Rufus Calvin Kuykendall was an attorney, politician, and one of the first African Americans to be elected judge in Indiana’s Marion County Superior Court.
Kuykendall was born on September 24, 1903 in Indianapolis, Indiana to John, a former slave from Tennessee, and Belle (Jackson) Kuykendall. Kuykendall had one sibling, a sister, Almyra. Kuykendall attended Booker T. Washington School #17 and graduated from Shortridge High School. Thereafter, at the urging of his father, Kuykendall enrolled at Indiana University, in 1921 and majored in History and Political Science. Kuykendall was forced to drop out of school several times to earn money to pay for his education.
After graduation Kuykendall’s first ambition was to become a teacher at Crispus Attucks High School in Indianapolis.

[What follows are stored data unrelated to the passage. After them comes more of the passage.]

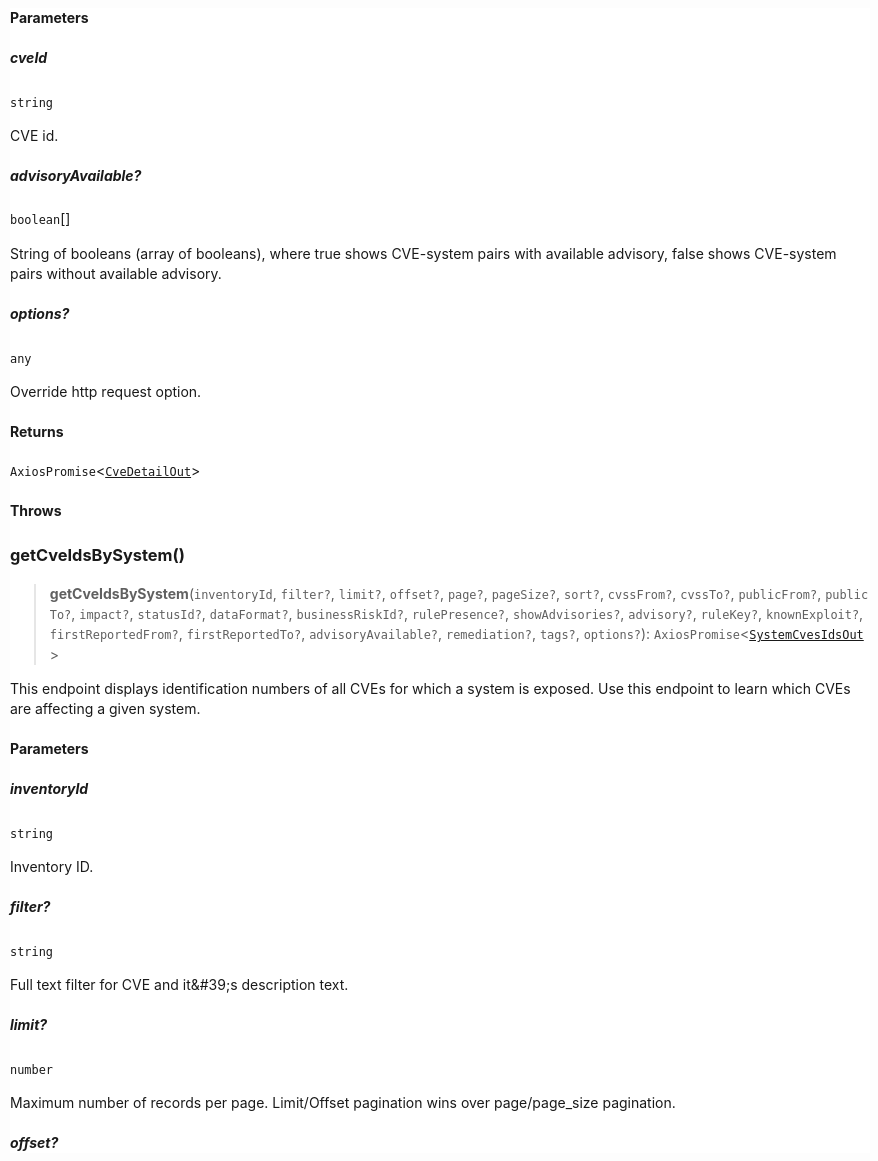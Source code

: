 #### Parameters

##### cveId

`string`

CVE id.

##### advisoryAvailable?

`boolean`[]

String of booleans (array of booleans), where true shows CVE-system pairs with available advisory, false shows CVE-system pairs without available advisory.

##### options?

`any`

Override http request option.

#### Returns

`AxiosPromise`\<[`CveDetailOut`](../interfaces/CveDetailOut.md)\>

#### Throws

### getCveIdsBySystem()

> **getCveIdsBySystem**(`inventoryId`, `filter?`, `limit?`, `offset?`, `page?`, `pageSize?`, `sort?`, `cvssFrom?`, `cvssTo?`, `publicFrom?`, `publicTo?`, `impact?`, `statusId?`, `dataFormat?`, `businessRiskId?`, `rulePresence?`, `showAdvisories?`, `advisory?`, `ruleKey?`, `knownExploit?`, `firstReportedFrom?`, `firstReportedTo?`, `advisoryAvailable?`, `remediation?`, `tags?`, `options?`): `AxiosPromise`\<[`SystemCvesIdsOut`](../interfaces/SystemCvesIdsOut.md)\>

This endpoint displays identification numbers of all CVEs for which a system is exposed. Use this endpoint to learn which CVEs are affecting a given system.

#### Parameters

##### inventoryId

`string`

Inventory ID.

##### filter?

`string`

Full text filter for CVE and it\&#39;s description text.

##### limit?

`number`

Maximum number of records per page. Limit/Offset pagination wins over page/page_size pagination.

##### offset?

Due to his lack of experience he was denied the job. Subsequently, he accepted the only available job he could find as a waiter at the former Servin Hotel. His wife Ethel, who was an educator at Crispus Attucks High School, encouraged him to go back to school to get his law degree at Indiana University.
Kuykendall entered Indiana University School of Law in Indianapolis in 1940 at the age of 37 and graduated two years later in 1942, fifteen years after he had earned his bachelor’s degree. Upon passing of the bar exam in April 1942, he opened a practice in the Walker Building in downtown Indianapolis. He served the City of Indianapolis as a deputy prosecutor for six years, a public defender for two years, and finally as the assistant city attorney.
A lifelong supporter of the Republican Party, President Dwight D. Eisenhower appointed Kuykendall to serve as a consultant to the U.S. Commission for the United National Educational, Scientific, and Cultural Organization (UNESCO) in 1954. In 1958, Kuykendall served for one year as assistant staff director for the U.S. Commission on Civil Rights, as the director of the Office of Laws, Plans and Research from April 1959 to February 1960. Kuykendall was unsuccessful in his run for judge in 1962 and for the city council in 1963. In 1967 Kuykendall was elected a Marion County Indiana Superior Court Judge, serving two terms until 1974. In 1970 Kuykendall served in the Nixon Administration as the presiding officer of the U.S. State Department’s Advisory Council on African Affairs.
Kuykendall was active in Republican politics, holding several party positions which included precinct committeeman of the 7th ward and assistant to the State Republican chair. In 1957, Kuykendall was named by the Indiana NAACP as “Man of the Year.”
Kuykendall was involved in several organizations and boards including the Indianapolis Urban League, the Indiana Civil Liberties Union, the Indianapolis Legal Aid Society, Family Service Association of Indianapolis, and the Indianapolis Citizen’s School Committee. He was a member of the American National and Indiana Bar Associations and President of the Marion County Bar Association. Additionally, he was a member of Bethel African Methodist Episcopal Church, the Kappa Alpha Psi and Sigma Pi Phi fraternities and a member of the former Juvenile Aid Division advisory Committee.
Rufus Calvin Kuykendall died on November 4, 1977 at the age of 74. He was survived by his wife of 38 years, Clemie Ethel (Ransom) Kuykendall, who died on September 29, 1981.